» Goal of the exercise:
Return the data below in full, exactly as it stands.

Source data Start Marker

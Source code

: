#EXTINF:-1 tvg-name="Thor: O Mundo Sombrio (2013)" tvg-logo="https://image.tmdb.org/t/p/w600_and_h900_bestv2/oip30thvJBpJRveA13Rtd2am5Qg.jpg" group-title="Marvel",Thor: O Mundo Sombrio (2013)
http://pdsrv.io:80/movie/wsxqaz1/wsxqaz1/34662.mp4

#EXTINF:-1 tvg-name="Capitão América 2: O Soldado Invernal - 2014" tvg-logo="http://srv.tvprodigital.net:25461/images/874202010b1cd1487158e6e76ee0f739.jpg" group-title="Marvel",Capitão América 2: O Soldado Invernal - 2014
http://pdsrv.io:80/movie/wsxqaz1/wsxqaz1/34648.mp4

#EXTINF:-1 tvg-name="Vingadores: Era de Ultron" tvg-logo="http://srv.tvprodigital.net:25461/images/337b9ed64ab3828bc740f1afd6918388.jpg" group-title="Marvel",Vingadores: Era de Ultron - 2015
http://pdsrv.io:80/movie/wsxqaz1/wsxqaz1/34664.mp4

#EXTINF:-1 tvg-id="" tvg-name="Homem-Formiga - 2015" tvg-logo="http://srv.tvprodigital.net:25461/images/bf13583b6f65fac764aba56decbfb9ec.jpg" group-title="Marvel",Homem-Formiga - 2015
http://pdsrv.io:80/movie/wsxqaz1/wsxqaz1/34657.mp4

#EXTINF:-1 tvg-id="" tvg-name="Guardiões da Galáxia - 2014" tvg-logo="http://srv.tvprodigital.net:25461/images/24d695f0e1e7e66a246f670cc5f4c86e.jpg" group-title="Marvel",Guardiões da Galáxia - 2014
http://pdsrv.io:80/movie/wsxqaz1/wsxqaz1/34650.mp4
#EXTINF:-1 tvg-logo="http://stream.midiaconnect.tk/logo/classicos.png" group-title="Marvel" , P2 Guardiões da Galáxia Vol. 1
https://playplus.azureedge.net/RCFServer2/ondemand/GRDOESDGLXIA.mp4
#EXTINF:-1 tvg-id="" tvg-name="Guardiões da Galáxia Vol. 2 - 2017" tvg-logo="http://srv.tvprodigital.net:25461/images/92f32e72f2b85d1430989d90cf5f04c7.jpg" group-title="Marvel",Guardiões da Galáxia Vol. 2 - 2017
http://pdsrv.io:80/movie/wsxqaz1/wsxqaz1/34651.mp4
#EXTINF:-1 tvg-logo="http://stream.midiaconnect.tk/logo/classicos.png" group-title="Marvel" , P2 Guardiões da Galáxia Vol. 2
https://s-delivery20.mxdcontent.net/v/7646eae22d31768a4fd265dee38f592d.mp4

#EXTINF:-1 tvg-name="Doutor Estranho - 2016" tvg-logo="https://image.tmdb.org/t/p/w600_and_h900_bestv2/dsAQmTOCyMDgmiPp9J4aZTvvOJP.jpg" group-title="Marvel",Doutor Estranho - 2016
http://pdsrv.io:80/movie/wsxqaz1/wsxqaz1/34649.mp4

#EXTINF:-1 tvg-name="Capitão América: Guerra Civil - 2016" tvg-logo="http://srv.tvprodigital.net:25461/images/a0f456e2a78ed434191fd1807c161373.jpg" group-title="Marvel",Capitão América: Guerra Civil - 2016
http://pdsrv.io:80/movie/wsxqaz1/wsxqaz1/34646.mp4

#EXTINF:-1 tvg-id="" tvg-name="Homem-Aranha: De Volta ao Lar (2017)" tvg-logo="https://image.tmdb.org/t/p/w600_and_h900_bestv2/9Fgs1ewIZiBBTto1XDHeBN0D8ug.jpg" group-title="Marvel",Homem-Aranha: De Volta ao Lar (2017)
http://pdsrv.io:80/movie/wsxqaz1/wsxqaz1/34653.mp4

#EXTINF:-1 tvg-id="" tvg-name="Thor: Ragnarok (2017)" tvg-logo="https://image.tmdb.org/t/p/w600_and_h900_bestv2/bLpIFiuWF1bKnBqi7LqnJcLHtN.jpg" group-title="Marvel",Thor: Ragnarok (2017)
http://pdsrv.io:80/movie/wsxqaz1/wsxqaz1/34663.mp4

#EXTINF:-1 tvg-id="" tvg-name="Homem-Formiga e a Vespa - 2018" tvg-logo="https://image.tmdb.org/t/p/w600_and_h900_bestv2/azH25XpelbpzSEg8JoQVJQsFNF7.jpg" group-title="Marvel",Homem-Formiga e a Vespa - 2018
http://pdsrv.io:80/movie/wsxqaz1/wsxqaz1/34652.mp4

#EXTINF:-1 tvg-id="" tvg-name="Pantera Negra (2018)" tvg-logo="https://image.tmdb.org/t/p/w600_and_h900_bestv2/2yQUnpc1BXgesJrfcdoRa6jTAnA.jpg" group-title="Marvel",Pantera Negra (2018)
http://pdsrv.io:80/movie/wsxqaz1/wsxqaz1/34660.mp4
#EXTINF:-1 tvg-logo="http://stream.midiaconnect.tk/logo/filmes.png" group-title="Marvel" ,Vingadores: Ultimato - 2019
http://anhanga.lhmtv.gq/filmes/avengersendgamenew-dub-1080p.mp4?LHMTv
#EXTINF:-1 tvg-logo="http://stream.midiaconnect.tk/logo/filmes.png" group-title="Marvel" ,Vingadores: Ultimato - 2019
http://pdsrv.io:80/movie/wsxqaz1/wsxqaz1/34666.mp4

Source data End Marker

» Your solution:
Source code

:#EXTINF:-1 tvg-name="Thor: O Mundo Sombrio (2013)" tvg-logo="https://image.tmdb.org/t/p/w600_and_h900_bestv2/oip30thvJBpJRveA13Rtd2am5Qg.jpg" group-title="Marvel",Thor: O Mundo Sombrio (2013)
http://pdsrv.io:80/movie/wsxqaz1/wsxqaz1/34662.mp4

#EXTINF:-1 tvg-name="Capitão América 2: O Soldado Invernal - 2014" tvg-logo="http://srv.tvprodigital.net:25461/images/874202010b1cd1487158e6e76ee0f739.jpg" group-title="Marvel",Capitão América 2: O Soldado Invernal - 2014
http://pdsrv.io:80/movie/wsxqaz1/wsxqaz1/34648.mp4

#EXTINF:-1 tvg-name="Vingadores: Era de Ultron" tvg-logo="http://srv.tvprodigital.net:25461/images/337b9ed64ab3828bc740f1afd6918388.jpg" group-title="Marvel",Vingadores: Era de Ultron - 2015
http://pdsrv.io:80/movie/wsxqaz1/wsxqaz1/34664.mp4

#EXTINF:-1 tvg-id="" tvg-name="Homem-Formiga - 2015" tvg-logo="http://srv.tvprodigital.net:25461/images/bf13583b6f65fac764aba56decbfb9ec.jpg" group-title="Marvel",Homem-Formiga - 2015
http://pdsrv.io:80/movie/wsxqaz1/wsxqaz1/34657.mp4

#EXTINF:-1 tvg-id="" tvg-name="Guardiões da Galáxia - 2014" tvg-logo="http://srv.tvprodigital.net:25461/images/24d695f0e1e7e66a246f670cc5f4c86e.jpg" group-title="Marvel",Guardiões da Galáxia - 2014
http://pdsrv.io:80/movie/wsxqaz1/wsxqaz1/34650.mp4
#EXTINF:-1 tvg-logo="http://stream.midiaconnect.tk/logo/classicos.png" group-title="Marvel" , P2 Guardiões da Galáxia Vol. 1
https://playplus.azureedge.net/RCFServer2/ondemand/GRDOESDGLXIA.mp4
#EXTINF:-1 tvg-id="" tvg-name="Guardiões da Galáxia Vol. 2 - 2017" tvg-logo="http://srv.tvprodigital.net:25461/images/92f32e72f2b85d1430989d90cf5f04c7.jpg" group-title="Marvel",Guardiões da Galáxia Vol. 2 - 2017
http://pdsrv.io:80/movie/wsxqaz1/wsxqaz1/34651.mp4
#EXTINF:-1 tvg-logo="http://stream.midiaconnect.tk/logo/classicos.png" group-title="Marvel" , P2 Guardiões da Galáxia Vol. 2
https://s-delivery20.mxdcontent.net/v/7646eae22d31768a4fd265dee38f592d.mp4

#EXTINF:-1 tvg-name="Doutor Estranho - 2016" tvg-logo="https://image.tmdb.org/t/p/w600_and_h900_bestv2/dsAQmTOCyMDgmiPp9J4aZTvvOJP.jpg" group-title="Marvel",Doutor Estranho - 2016
http://pdsrv.io:80/movie/wsxqaz1/wsxqaz1/34649.mp4

#EXTINF:-1 tvg-name="Capitão América: Guerra Civil - 2016" tvg-logo="http://srv.tvprodigital.net:25461/images/a0f456e2a78ed434191fd1807c161373.jpg" group-title="Marvel",Capitão América: Guerra Civil - 2016
http://pdsrv.io:80/movie/wsxqaz1/wsxqaz1/34646.mp4

#EXTINF:-1 tvg-id="" tvg-name="Homem-Aranha: De Volta ao Lar (2017)" tvg-logo="https://image.tmdb.org/t/p/w600_and_h900_bestv2/9Fgs1ewIZiBBTto1XDHeBN0D8ug.jpg" group-title="Marvel",Homem-Aranha: De Volta ao Lar (2017)
http://pdsrv.io:80/movie/wsxqaz1/wsxqaz1/34653.mp4

#EXTINF:-1 tvg-id="" tvg-name="Thor: Ragnarok (2017)" tvg-logo="https://image.tmdb.org/t/p/w600_and_h900_bestv2/bLpIFiuWF1bKnBqi7LqnJcLHtN.jpg" group-title="Marvel",Thor: Ragnarok (2017)
http://pdsrv.io:80/movie/wsxqaz1/wsxqaz1/34663.mp4

#EXTINF:-1 tvg-id="" tvg-name="Homem-Formiga e a Vespa - 2018" tvg-logo="https://image.tmdb.org/t/p/w600_and_h900_bestv2/azH25XpelbpzSEg8JoQVJQsFNF7.jpg" group-title="Marvel",Homem-Formiga e a Vespa - 2018
http://pdsrv.io:80/movie/wsxqaz1/wsxqaz1/34652.mp4

#EXTINF:-1 tvg-id="" tvg-name="Pantera Negra (2018)" tvg-logo="https://image.tmdb.org/t/p/w600_and_h900_bestv2/2yQUnpc1BXgesJrfcdoRa6jTAnA.jpg" group-title="Marvel",Pantera Negra (2018)
http://pdsrv.io:80/movie/wsxqaz1/wsxqaz1/34660.mp4
#EXTINF:-1 tvg-logo="http://stream.midiaconnect.tk/logo/filmes.png" group-title="Marvel" ,Vingadores: Ultimato - 2019
http://anhanga.lhmtv.gq/filmes/avengersendgamenew-dub-1080p.mp4?LHMTv
#EXTINF:-1 tvg-logo="http://stream.midiaconnect.tk/logo/filmes.png" group-title="Marvel" ,Vingadores: Ultimato - 2019
http://pdsrv.io:80/movie/wsxqaz1/wsxqaz1/34666.mp4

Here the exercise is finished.